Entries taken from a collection
------------------------------------------------
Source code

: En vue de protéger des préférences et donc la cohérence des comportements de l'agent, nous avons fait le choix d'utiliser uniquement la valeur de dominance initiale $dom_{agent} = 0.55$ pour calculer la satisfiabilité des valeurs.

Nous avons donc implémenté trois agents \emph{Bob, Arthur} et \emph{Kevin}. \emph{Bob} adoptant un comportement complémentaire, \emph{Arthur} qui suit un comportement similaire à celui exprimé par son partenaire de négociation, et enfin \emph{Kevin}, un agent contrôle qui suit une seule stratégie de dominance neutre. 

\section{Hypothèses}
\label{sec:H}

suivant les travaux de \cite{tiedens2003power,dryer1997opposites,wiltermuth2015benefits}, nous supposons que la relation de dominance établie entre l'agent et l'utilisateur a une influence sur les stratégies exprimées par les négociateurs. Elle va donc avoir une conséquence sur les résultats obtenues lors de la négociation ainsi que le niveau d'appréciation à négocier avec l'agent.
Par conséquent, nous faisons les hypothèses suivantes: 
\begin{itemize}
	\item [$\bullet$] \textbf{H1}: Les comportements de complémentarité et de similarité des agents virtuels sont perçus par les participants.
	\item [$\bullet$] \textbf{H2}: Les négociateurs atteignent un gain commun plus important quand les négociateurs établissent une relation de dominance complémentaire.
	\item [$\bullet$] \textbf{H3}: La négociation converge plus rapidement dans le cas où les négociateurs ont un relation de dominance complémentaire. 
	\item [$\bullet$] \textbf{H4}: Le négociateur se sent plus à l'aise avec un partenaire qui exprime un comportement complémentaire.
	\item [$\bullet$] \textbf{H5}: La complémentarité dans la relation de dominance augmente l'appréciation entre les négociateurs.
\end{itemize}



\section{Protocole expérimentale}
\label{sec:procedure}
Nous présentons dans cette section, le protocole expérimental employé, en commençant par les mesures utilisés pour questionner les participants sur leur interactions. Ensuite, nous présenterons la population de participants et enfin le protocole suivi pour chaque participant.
------------------------------------------------
About this exercise
Copy each line above where the string "participants" occurs.

Problem solution
	\item [$\bullet$] \textbf{H1}: Les comportements de complémentarité et de similarité des agents virtuels sont perçus par les participants.
Nous présentons dans cette section, le protocole expérimental employé, en commençant par les mesures utilisés pour questionner les participants sur leur interactions. Ensuite, nous présenterons la population de participants et enfin le protocole suivi pour chaque participant.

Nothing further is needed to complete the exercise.